◆ **What you have to do**
Find all lines in the records that include the word "sinatra", and copy them out.

[Stored data]
-- Opening Marker --

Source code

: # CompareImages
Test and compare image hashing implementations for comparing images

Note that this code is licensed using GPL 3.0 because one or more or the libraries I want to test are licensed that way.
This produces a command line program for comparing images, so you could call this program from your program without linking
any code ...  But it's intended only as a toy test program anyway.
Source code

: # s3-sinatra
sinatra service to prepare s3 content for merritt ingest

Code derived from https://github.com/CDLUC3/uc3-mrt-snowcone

-- Closing Marker --
-- Opening Marker --

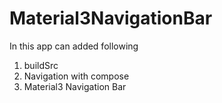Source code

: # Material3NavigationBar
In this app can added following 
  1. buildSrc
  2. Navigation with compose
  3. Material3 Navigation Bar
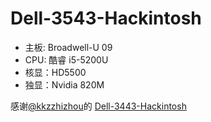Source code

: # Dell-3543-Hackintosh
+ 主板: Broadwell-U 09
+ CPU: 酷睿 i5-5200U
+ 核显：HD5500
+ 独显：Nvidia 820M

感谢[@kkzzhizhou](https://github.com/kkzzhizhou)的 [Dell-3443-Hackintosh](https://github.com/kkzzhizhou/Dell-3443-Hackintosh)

-- Closing Marker --

◆ **Response to this exercise**
: # s3-sinatra
sinatra service to prepare s3 content for merritt ingest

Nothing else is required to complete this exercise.